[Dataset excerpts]
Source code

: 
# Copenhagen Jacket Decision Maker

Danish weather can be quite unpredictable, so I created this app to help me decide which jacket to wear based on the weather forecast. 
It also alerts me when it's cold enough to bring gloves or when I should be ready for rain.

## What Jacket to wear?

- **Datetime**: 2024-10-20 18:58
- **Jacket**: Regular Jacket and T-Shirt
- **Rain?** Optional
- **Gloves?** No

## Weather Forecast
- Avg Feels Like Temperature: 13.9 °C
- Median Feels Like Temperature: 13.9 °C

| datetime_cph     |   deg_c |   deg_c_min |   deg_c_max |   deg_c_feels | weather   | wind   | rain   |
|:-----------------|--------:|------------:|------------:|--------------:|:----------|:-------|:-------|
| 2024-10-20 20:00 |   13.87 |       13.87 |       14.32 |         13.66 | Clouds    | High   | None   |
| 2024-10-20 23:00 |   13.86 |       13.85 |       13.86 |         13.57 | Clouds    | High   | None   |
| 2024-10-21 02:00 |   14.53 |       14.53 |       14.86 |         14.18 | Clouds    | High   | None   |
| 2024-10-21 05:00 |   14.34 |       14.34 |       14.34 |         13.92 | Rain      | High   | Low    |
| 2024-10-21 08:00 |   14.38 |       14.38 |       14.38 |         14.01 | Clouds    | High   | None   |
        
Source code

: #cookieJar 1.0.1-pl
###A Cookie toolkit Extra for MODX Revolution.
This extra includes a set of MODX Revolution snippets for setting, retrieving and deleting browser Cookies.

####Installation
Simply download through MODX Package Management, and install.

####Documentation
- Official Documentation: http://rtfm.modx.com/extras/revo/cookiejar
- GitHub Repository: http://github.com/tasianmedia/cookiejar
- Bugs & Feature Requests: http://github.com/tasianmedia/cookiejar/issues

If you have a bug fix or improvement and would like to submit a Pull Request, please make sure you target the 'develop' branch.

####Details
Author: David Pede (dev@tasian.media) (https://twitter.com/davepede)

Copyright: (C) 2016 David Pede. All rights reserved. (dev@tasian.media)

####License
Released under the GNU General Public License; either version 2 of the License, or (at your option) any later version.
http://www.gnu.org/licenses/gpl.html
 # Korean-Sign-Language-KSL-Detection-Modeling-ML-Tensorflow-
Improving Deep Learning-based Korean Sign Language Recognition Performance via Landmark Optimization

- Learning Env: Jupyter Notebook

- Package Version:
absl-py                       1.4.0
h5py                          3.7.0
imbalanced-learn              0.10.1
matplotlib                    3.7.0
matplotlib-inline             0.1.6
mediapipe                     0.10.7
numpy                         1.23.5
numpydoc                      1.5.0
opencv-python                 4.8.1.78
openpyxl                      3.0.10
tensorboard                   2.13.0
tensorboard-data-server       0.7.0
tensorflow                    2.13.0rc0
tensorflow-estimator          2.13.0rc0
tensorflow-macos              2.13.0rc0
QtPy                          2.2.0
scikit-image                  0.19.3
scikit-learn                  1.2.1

■ **EXERCISE DETAILS**: Take the records shown above and output them again exactly.

■ **SOLUTION TO THIS TASK**:
Source code

: 
# Copenhagen Jacket Decision Maker

Danish weather can be quite unpredictable, so I created this app to help me decide which jacket to wear based on the weather forecast. 
It also alerts me when it's cold enough to bring gloves or when I should be ready for rain.

## What Jacket to wear?

- **Datetime**: 2024-10-20 18:58
- **Jacket**: Regular Jacket and T-Shirt
- **Rain?** Optional
- **Gloves?** No

## Weather Forecast
- Avg Feels Like Temperature: 13.9 °C
- Median Feels Like Temperature: 13.9 °C

| datetime_cph     |   deg_c |   deg_c_min |   deg_c_max |   deg_c_feels | weather   | wind   | rain   |
|:-----------------|--------:|------------:|------------:|--------------:|:----------|:-------|:-------|
| 2024-10-20 20:00 |   13.87 |       13.87 |       14.32 |         13.66 | Clouds    | High   | None   |
| 2024-10-20 23:00 |   13.86 |       13.85 |       13.86 |         13.57 | Clouds    | High   | None   |
| 2024-10-21 02:00 |   14.53 |       14.53 |       14.86 |         14.18 | Clouds    | High   | None   |
| 2024-10-21 05:00 |   14.34 |       14.34 |       14.34 |         13.92 | Rain      | High   | Low    |
| 2024-10-21 08:00 |   14.38 |       14.38 |       14.38 |         14.01 | Clouds    | High   | None   |
        
Source code

: #cookieJar 1.0.1-pl
###A Cookie toolkit Extra for MODX Revolution.
This extra includes a set of MODX Revolution snippets for setting, retrieving and deleting browser Cookies.

####Installation
Simply download through MODX Package Management, and install.

####Documentation
- Official Documentation: http://rtfm.modx.com/extras/revo/cookiejar
- GitHub Repository: http://github.com/tasianmedia/cookiejar
- Bugs & Feature Requests: http://github.com/tasianmedia/cookiejar/issues

If you have a bug fix or improvement and would like to submit a Pull Request, please make sure you target the 'develop' branch.

####Details
Author: David Pede (dev@tasian.media) (https://twitter.com/davepede)

Copyright: (C) 2016 David Pede. All rights reserved. (dev@tasian.media)

####License
Released under the GNU General Public License; either version 2 of the License, or (at your option) any later version.
http://www.gnu.org/licenses/gpl.html
 # Korean-Sign-Language-KSL-Detection-Modeling-ML-Tensorflow-
Improving Deep Learning-based Korean Sign Language Recognition Performance via Landmark Optimization

- Learning Env: Jupyter Notebook

- Package Version:
absl-py                       1.4.0
h5py                          3.7.0
imbalanced-learn              0.10.1
matplotlib                    3.7.0
matplotlib-inline             0.1.6
mediapipe                     0.10.7
numpy                         1.23.5
numpydoc                      1.5.0
opencv-python                 4.8.1.78
openpyxl                      3.0.10
tensorboard                   2.13.0
tensorboard-data-server       0.7.0
tensorflow                    2.13.0rc0
tensorflow-estimator          2.13.0rc0
tensorflow-macos              2.13.0rc0
QtPy                          2.2.0
scikit-image                  0.19.3
scikit-learn                  1.2.1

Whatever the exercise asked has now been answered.